Walnut Creek, Calif.-based Servadus is headed up by Ron Tosto who has previously acted as subject matter expert in information security for the Department of Defense (DoD) network communications. He says that a Zero Trust architecture assumes devices have no relationship with any other devices regardless of the location. For example, a computer in a corporate network or a home could not talk to any other computer even if it is in the exact network location. Before network devices can communicate, they must establish trust.
The systems must use a protocol for tridirectionally authentication. There is a third-party device that controls the trust and communication links.
The President signed the Executive Order on Improving the Nation’s Cybersecurity on May 12 of this year. It directs all federal agencies to advance towards a Zero Trust architecture; each agency within the federal government was to have a plan in place by mid-July 2021. Additionally, the OMB was to have a security strategy guidance published 90 days so that agencies could move closer to Zero Trust. The date for the OMB action is in the past as well.
“Most complex programs require a long-term time commitment and money.

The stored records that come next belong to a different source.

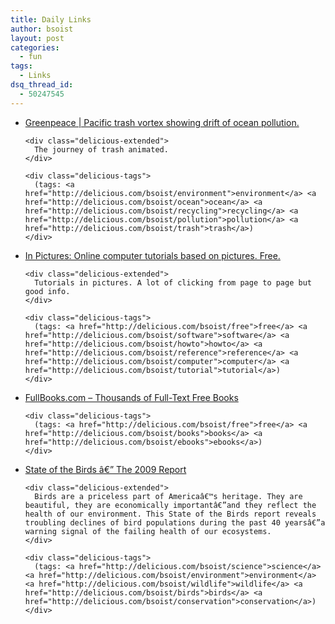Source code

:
 ```yaml
---
title: Daily Links
author: bsoist
layout: post
categories:
  - fun
tags:
  - Links
dsq_thread_id:
  - 50247545
---
```

<ul class="delicious">
  <li>
    <div class="delicious-link">
      <a href="http://oceans.greenpeace.org/en/the-expedition/news/trashing-our-oceans/ocean_pollution_animation">Greenpeace | Pacific trash vortex showing drift of ocean pollution.</a>
    </div>
    
    <div class="delicious-extended">
      The journey of trash animated.
    </div>
    
    <div class="delicious-tags">
      (tags: <a href="http://delicious.com/bsoist/environment">environment</a> <a href="http://delicious.com/bsoist/ocean">ocean</a> <a href="http://delicious.com/bsoist/recycling">recycling</a> <a href="http://delicious.com/bsoist/pollution">pollution</a> <a href="http://delicious.com/bsoist/trash">trash</a>)
    </div>
  </li>
  
  <li>
    <div class="delicious-link">
      <a href="http://inpics.net/">In Pictures: Online computer tutorials based on pictures. Free.</a>
    </div>
    
    <div class="delicious-extended">
      Tutorials in pictures. A lot of clicking from page to page but good info.
    </div>
    
    <div class="delicious-tags">
      (tags: <a href="http://delicious.com/bsoist/free">free</a> <a href="http://delicious.com/bsoist/software">software</a> <a href="http://delicious.com/bsoist/howto">howto</a> <a href="http://delicious.com/bsoist/reference">reference</a> <a href="http://delicious.com/bsoist/computer">computer</a> <a href="http://delicious.com/bsoist/tutorial">tutorial</a>)
    </div>
  </li>
  
  <li>
    <div class="delicious-link">
      <a href="http://www.fullbooks.com/">FullBooks.com &#8211; Thousands of Full-Text Free Books</a>
    </div>
    
    <div class="delicious-tags">
      (tags: <a href="http://delicious.com/bsoist/free">free</a> <a href="http://delicious.com/bsoist/books">books</a> <a href="http://delicious.com/bsoist/ebooks">ebooks</a>)
    </div>
  </li>
  
  <li>
    <div class="delicious-link">
      <a href="http://www.stateofthebirds.org/">State of the Birds â€” The 2009 Report</a>
    </div>
    
    <div class="delicious-extended">
      Birds are a priceless part of Americaâ€™s heritage. They are beautiful, they are economically importantâ€”and they reflect the health of our environment. This State of the Birds report reveals troubling declines of bird populations during the past 40 yearsâ€”a warning signal of the failing health of our ecosystems.
    </div>
    
    <div class="delicious-tags">
      (tags: <a href="http://delicious.com/bsoist/science">science</a> <a href="http://delicious.com/bsoist/environment">environment</a> <a href="http://delicious.com/bsoist/wildlife">wildlife</a> <a href="http://delicious.com/bsoist/birds">birds</a> <a href="http://delicious.com/bsoist/conservation">conservation</a>)
    </div>
  </li>
</ul>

The new policy will only work with an appropriately trained workforce within the federal government with contractors and a long-term commitment to implement,” he said. “I think using Zero Trust within the executive order is a buzzword reference without a proper understanding of the complexities of implementing such a policy.”
Zero Trust architecture can be effective, but if it were straightforward and inexpensive non-government agencies would already be using it. This week the President called the corporations for them to spend the money instead of the government which indicates the lack of funding commitment required to effectively implement the executive order.